### Problem description
Search the entries below for the word "point" and copy every line where it appears.

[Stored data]
----------

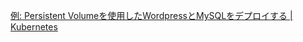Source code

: [例: Persistent Volumeを使用したWordpressとMySQLをデプロイする | Kubernetes](https://kubernetes.io/ja/docs/tutorials/stateful-application/mysql-wordpress-persistent-volume/)

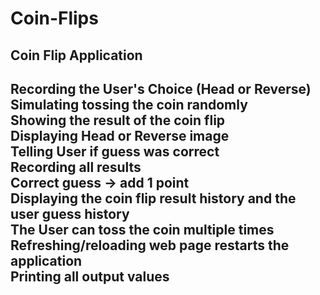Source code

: # Coin-Flips
<h2> Coin Flip Application <h2>
Recording the User's Choice (Head or Reverse)<br>
Simulating tossing the coin randomly<br>
Showing the result of the coin flip<br>
Displaying Head or Reverse image<br>
Telling User if guess was correct<br>
Recording all results<br>
Correct guess -> add 1 point<br>
Displaying the coin flip result history and the user guess history<br>
The User can toss the coin multiple times<br>
Refreshing/reloading web page restarts the application<br>
Printing all output values<br>
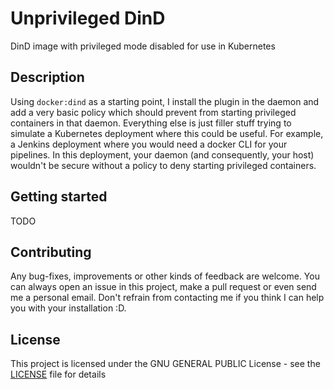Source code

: # Unprivileged DinD
DinD image with privileged mode disabled for use in Kubernetes

## Description

Using `docker:dind` as a starting point, I install the [](https://github.com/open-policy-agent/opa-docker-authz) plugin in the daemon and add a very basic policy which should prevent from starting privileged containers in that daemon.
Everything else is just filler stuff trying to simulate a Kubernetes deployment where this could be useful. For example, a Jenkins deployment where you would need a docker CLI for your pipelines. In this deployment, your daemon (and consequently, your host) wouldn't be secure without a policy to deny starting privileged containers.

## Getting started

TODO

## Contributing
Any bug-fixes, improvements or other kinds of feedback are welcome. You can always open an issue in this project, make a pull request or even send me a personal email. Don't refrain from contacting me if you think I can help you with your installation :D.

## License
This project is licensed under the GNU GENERAL PUBLIC License - see the [LICENSE](LICENSE) file for details
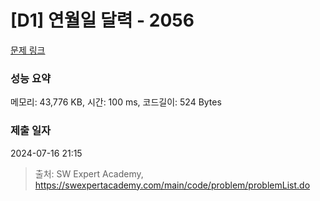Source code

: # [D1] 연월일 달력 - 2056 

[문제 링크](https://swexpertacademy.com/main/code/problem/problemDetail.do?contestProbId=AV5QLkdKAz4DFAUq) 

### 성능 요약

메모리: 43,776 KB, 시간: 100 ms, 코드길이: 524 Bytes

### 제출 일자

2024-07-16 21:15



> 출처: SW Expert Academy, https://swexpertacademy.com/main/code/problem/problemList.do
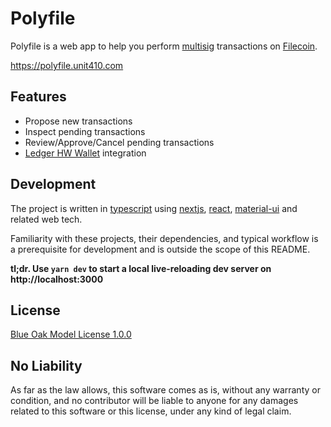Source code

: # Polyfile

Polyfile is a web app to help you perform [multisig](https://spec.filecoin.io/#section-systems.filecoin_token.multisig) transactions on [Filecoin](https://www.filecoin.com/]).

https://polyfile.unit410.com

## Features

- Propose new transactions
- Inspect pending transactions
- Review/Approve/Cancel pending transactions
- [Ledger HW Wallet](https://www.ledger.com/) integration

## Development

The project is written in [typescript](https://www.typescriptlang.org/) using [nextjs](https://nextjs.org/), [react](https://reactjs.org/), [material-ui](https://material-ui.com/) and related web tech.

Familiarity with these projects, their dependencies, and typical workflow is a prerequisite for development and is outside the scope of this README.

**tl;dr. Use `yarn dev` to start a local live-reloading dev server on http://localhost:3000**

## License

[Blue Oak Model License 1.0.0](https://blueoakcouncil.org/license/1.0.0)

## No Liability

As far as the law allows, this software comes as is, without any warranty or condition, and no contributor will be liable to anyone for any damages related to this software or this license, under any kind of legal claim.
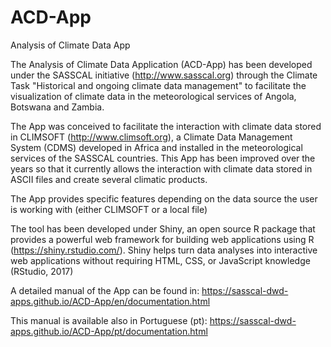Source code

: # ACD-App
Analysis of Climate Data App

The Analysis of Climate Data Application (ACD-App) has been developed under the SASSCAL initiative (http://www.sasscal.org) through the Climate Task "Historical and ongoing climate data management" to facilitate the visualization of climate data in the meteorological services of Angola, Botswana and Zambia.

The App was conceived to facilitate the interaction with climate data stored in CLIMSOFT (http://www.climsoft.org), a Climate Data Management System (CDMS) developed in Africa and installed in the meteorological services of the SASSCAL countries. This App has been improved over the years so that it currently allows the interaction with climate data stored in ASCII files and create several climatic products.

The App provides specific features depending on the data source the user is working with (either CLIMSOFT or a local file)

The tool has been developed under Shiny, an open source R package that provides a powerful web framework for building web applications using R (https://shiny.rstudio.com/). Shiny helps turn data analyses into interactive web applications without requiring HTML, CSS, or JavaScript knowledge (RStudio, 2017)

A detailed manual of the App can be found in: https://sasscal-dwd-apps.github.io/ACD-App/en/documentation.html

This manual is available also in Portuguese (pt): https://sasscal-dwd-apps.github.io/ACD-App/pt/documentation.html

----------

### Response to the exercise
Correct guess -> add 1 point<br>
Using `docker:dind` as a starting point, I install the [](https://github.com/open-policy-agent/opa-docker-authz) plugin in the daemon and add a very basic policy which should prevent from starting privileged containers in that daemon.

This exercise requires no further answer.